A poster of Warner Bros. film "Crazy Rich Asians" (Web Pick)
by Julia Pierrepont III
LOS ANGELES, Aug. 18 (Xinhua) -- Buoyed up by electric industry buzz, American romantic comedy-drama film "Crazy Rich Asians" is breaking all expectations at the box office, soaring past 21 million U.S. dollars in three days since opening on Wednesday - no small feat for an Asian-centric movie in the U.S. market.
To put that in context, the lifetime total of another well-known, all-Asian cast film, "Farewell My Concubine," Miramax's Oscar-nominated, Mandarin-language 1993 release, grossed only 5 million dollars across its entire 8-week lifespan in theaters.
But "Crazy Rich Asians" is breaking barriers beyond the box office too. Not since Disney's Buena Vista release of "Joy Luck Club" twenty-five years ago has a Hollywood studio produced an English-language film with an all-Asian cast.
The Warner Bros. film's producer, John Penotti, told Xinhua, "This is a film we knew had to be made, and made right."
Fans everywhere seem to agree.
African American Emmy-winning writer, Lena Waithe, tweeted that she bought out an entire theatre's worth of tickets herself to promote another minority culture.
The highest grossing Asian-centric studio movie to date, the "Joy Luck Club," based on Amy Tan's best-selling novel, earned a lifetime gross of 33 million dollars, a figure that "Crazy Rich Asians" is estimated to eclipse in just 5-day opening weekend.
"Hollywood is always influenced by the money, so the minute they see something work everyone rushes to make ten copy cats," Kevin Kwan, author with the novel of the same name and one of the film's executive producers, said in a recent interview on CNN.

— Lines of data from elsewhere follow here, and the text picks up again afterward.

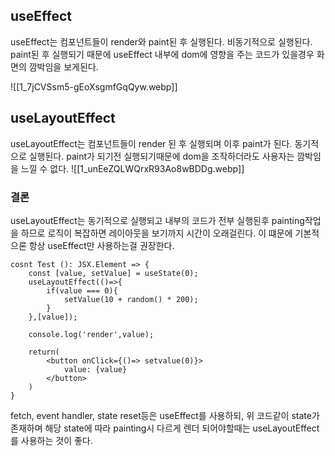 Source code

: ## useEffect
useEffect는 컴포넌트들이 render와 paint된 후 실행된다.
비동기적으로 실행된다.
paint된 후 실행되기 때문에 useEffect 내부에 dom에 영향을 주는 코드가 있을경우 화면의 깜박임을 보게된다.

![[1_7jCVSsm5-gEoXsgmfGqQyw.webp]]

## useLayoutEffect
useLayoutEffect는 컴포넌트들이 render 된 후 실행되며 이후 paint가 된다. 
동기적으로 실행된다.
paint가 되기전 실행되기때문에 dom을 조작하더라도 사용자는 깜박임을 느낄 수 없다.
![[1_unEeZQLWQrxR93Ao8wBDDg.webp]]
### 결론
useLayoutEffect는 동기적으로 실행되고 내부의 코드가 전부 실행된후 painting작업을 하므로 로직이 복잡하면 레이아웃을 보기까지 시간이 오래걸린다.
이 떄문에 기본적으론 항상 useEffect만 사용하는걸 권장한다.
```tsx
cosnt Test (): JSX.Element => {
	const [value, setValue] = useState(0);
	useLayoutEffect(()=>{
		if(value === 0){
			setValue(10 + random() * 200);
		}
	},[value]);

	console.log('render',value);

	return(
		<button onClick={()=> setvalue(0)}>
			value: {value}
		</button>
	)
}
```
fetch, event handler, state reset등은 useEffect를 사용하되,
위 코드같이 state가 존재하며 해당 state에 따라 painting시 다르게 렌더 되어야할때는 useLayoutEffect를 사용하는 것이 좋다.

Angie Han, Deputy Entertainment Editor from Mashable.com, agreed, "It could remind the industry that it's not just superheroes in Spandex that can get people in seats."
A poster of Warner Bros. film "Crazy Rich Asians" (Xinhua)
The film is a lush Cinderella-story extravaganza that verges on "luxury porn." It centers on the lives of the Youngs, an elite, super-rich Singaporean-Chinese family, and their inner circle of hedonistic, Gucci-gobbling jetsetters.
The New York Times called the film, "an unabashed celebration of luxury and money, with hints of class conflict that have more to do with aspiration than envy or anger, set in an Asia miraculously free of history or politics."
Young's close-knit family is thrown into turmoil when the handsome, young male heir of their vast family empire falls in love with humble Chinese-American economics professor at New York University, Rachel Chu. She is the daughter of a poor, single mom, and has no aspirations to being wealthy or elite.
She struggles with the unwanted repercussions of her mysterious boyfriend's wealth and power when they begin to interfere with their freedom to follow their own dreams.
The hunky male lead, Henry Golding, said the film is "About love: a boy who loves a girl, a family separating true love, and family values of love, and about... crazy rich Asians!"
Schmooze.com pointed out that the Asian male leads in the film broke the mold by casting stunningly attractive Asian men.
"If there is any logic in the world, Henry Golding is now going to be a bankable movie star and public heartthrob," wrote Schmoose. "It can't be denied how important that is for Asian-Americans who almost never see themselves represented as leading men."
USC's Annenberg Report On Diversity in Entertainment in 2016 of over four hundred films and TV shows from ten major media companies found that "at least half or more of all cinematic, television, or streaming stories fail to portray one speaking or named Asian or Asian American on screen."
Author Kwan addressed this point, "But this is what happens: we pave the way, we create new narratives, we shatter the stereotypes and we move forward."
Producers and directors drew their all-Asian cast from all over the world: China, South Korea, Japan, Malaysia, the Philippines, England and America.
British-born talk show host, Trevor Noah said the film was "surprisingly diverse. It covers so many aspects of Asian life."
Malaysian-born actress, Michelle Yeoh, was a showstopper as the stone cold matriarch of the family, who herself married "above her station," then spent her life trying to measure up. Another standout performer was Chinese-American rapper and internet personality, Nora Lum, known by the stage name Awkwafina, who virtually stole the show as Rachel's friend, Peik Lin.
"Asians are coming out of the screenings crying and they don't really know why. And I think it's because they've been represented," Awkwafina told late night host, Jimmy Kimmel. "When you don't have representation growing up, you don't know how to materialize your dreams. You don't even know it's possible."
And that representation shows a different vision of Asia than Westerners are used to: one that is prosperous, creative and forward-looking.
Awkwafina is very hopeful for the future. "I think times are changing. And it really takes discussions about whitewashing to realize America is not one color," she said. "It's a giant melting pot, and there are so many ways people can relate to movies, to music. I think Hollywood is realizing they can reflect that."